### [BRIEF]
When you find the word "CREATE" in a line of the entries, please copy the whole line.
::::::::
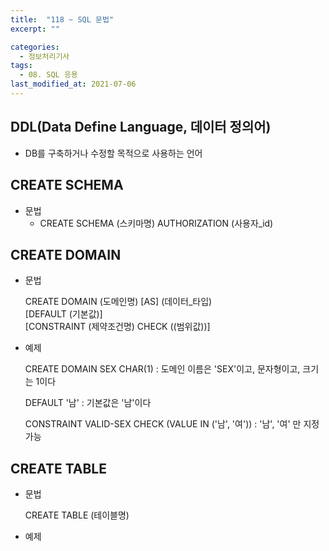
 ```yaml
---
title:  "118 ~ SQL 문법"
excerpt: ""

categories:
  - 정보처리기사
tags:
  - 08. SQL 응용
last_modified_at: 2021-07-06
---
```




## DDL(Data Define Language, 데이터 정의어)

+ DB를 구축하거나 수정할 목적으로 사용하는 언어





## CREATE SCHEMA

+ 문법
  + CREATE SCHEMA (스키마명) AUTHORIZATION (사용자_id)





## CREATE DOMAIN

+ 문법

  CREATE DOMAIN (도메인명) [AS] (데이터_타입)<br>[DEFAULT (기본값)]<br>[CONSTRAINT (제약조건명) CHECK ((범위값))]

+ 예제

  CREATE DOMAIN SEX CHAR(1) : 도메인 이름은 'SEX'이고, 문자형이고, 크기는 1이다

  DEFAULT '남' : 기본값은 '남'이다

  CONSTRAINT VALID-SEX CHECK (VALUE IN ('남', '여')) : '남', '여' 만 지정 가능





## CREATE TABLE

+ 문법

  CREATE TABLE (테이블명)

+ 예제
::::::::
### [WRITTEN RESPONSE]
## CREATE SCHEMA
  + CREATE SCHEMA (스키마명) AUTHORIZATION (사용자_id)
## CREATE DOMAIN
  CREATE DOMAIN (도메인명) [AS] (데이터_타입)<br>[DEFAULT (기본값)]<br>[CONSTRAINT (제약조건명) CHECK ((범위값))]
  CREATE DOMAIN SEX CHAR(1) : 도메인 이름은 'SEX'이고, 문자형이고, 크기는 1이다
## CREATE TABLE
  CREATE TABLE (테이블명)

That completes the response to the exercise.